DIRECTIONS FOR THIS TASK: Reproduce only the lines that run from the line containing "own right, requiring" to the end of the entries below, exactly as they stand.

EXCERPTED RECORDS:

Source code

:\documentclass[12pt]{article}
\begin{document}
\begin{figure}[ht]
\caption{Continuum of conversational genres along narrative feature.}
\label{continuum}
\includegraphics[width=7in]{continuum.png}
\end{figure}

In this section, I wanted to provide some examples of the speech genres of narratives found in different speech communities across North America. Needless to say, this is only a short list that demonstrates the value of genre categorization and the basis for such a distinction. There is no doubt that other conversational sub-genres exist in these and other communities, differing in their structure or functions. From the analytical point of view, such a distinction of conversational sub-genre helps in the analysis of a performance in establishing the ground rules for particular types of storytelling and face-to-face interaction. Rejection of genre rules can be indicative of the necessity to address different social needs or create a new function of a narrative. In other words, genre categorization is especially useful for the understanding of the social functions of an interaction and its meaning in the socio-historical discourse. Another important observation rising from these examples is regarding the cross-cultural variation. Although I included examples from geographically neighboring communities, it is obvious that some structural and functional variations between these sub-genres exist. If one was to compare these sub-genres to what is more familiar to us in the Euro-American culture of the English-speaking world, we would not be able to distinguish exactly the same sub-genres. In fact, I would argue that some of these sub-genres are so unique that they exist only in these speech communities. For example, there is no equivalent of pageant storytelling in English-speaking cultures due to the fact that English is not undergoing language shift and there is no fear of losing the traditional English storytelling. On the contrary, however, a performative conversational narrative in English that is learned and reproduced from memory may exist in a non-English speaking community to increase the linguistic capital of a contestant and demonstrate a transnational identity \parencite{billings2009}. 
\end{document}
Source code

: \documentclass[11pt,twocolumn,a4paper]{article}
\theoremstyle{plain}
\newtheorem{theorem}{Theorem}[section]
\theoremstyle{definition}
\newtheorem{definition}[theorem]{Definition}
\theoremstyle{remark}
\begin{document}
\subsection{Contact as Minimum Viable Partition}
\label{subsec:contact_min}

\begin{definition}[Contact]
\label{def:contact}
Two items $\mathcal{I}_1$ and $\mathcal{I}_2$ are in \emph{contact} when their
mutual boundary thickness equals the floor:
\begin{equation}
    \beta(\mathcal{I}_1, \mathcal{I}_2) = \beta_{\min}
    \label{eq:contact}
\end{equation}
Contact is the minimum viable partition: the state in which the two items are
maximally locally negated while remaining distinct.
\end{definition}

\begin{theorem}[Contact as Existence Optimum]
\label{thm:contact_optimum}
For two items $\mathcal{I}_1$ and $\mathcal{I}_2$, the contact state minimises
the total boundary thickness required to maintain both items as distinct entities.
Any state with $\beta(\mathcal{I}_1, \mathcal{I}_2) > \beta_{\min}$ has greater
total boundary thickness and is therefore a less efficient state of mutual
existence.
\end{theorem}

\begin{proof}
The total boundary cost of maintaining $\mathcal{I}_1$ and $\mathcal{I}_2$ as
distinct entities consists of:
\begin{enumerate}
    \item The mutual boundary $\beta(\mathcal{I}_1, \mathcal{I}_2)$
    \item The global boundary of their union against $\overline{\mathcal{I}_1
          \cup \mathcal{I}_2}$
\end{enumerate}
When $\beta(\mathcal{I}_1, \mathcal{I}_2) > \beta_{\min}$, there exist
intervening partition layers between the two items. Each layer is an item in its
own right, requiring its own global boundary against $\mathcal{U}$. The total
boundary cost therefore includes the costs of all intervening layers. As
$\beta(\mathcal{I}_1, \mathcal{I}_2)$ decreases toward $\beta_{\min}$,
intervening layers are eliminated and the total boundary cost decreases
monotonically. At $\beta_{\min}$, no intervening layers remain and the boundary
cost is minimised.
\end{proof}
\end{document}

ANSWER FOR THE TASK:
own right, requiring its own global boundary against $\mathcal{U}$. The total
boundary cost therefore includes the costs of all intervening layers. As
$\beta(\mathcal{I}_1, \mathcal{I}_2)$ decreases toward $\beta_{\min}$,
intervening layers are eliminated and the total boundary cost decreases
monotonically. At $\beta_{\min}$, no intervening layers remain and the boundary
cost is minimised.
\end{proof}
\end{document}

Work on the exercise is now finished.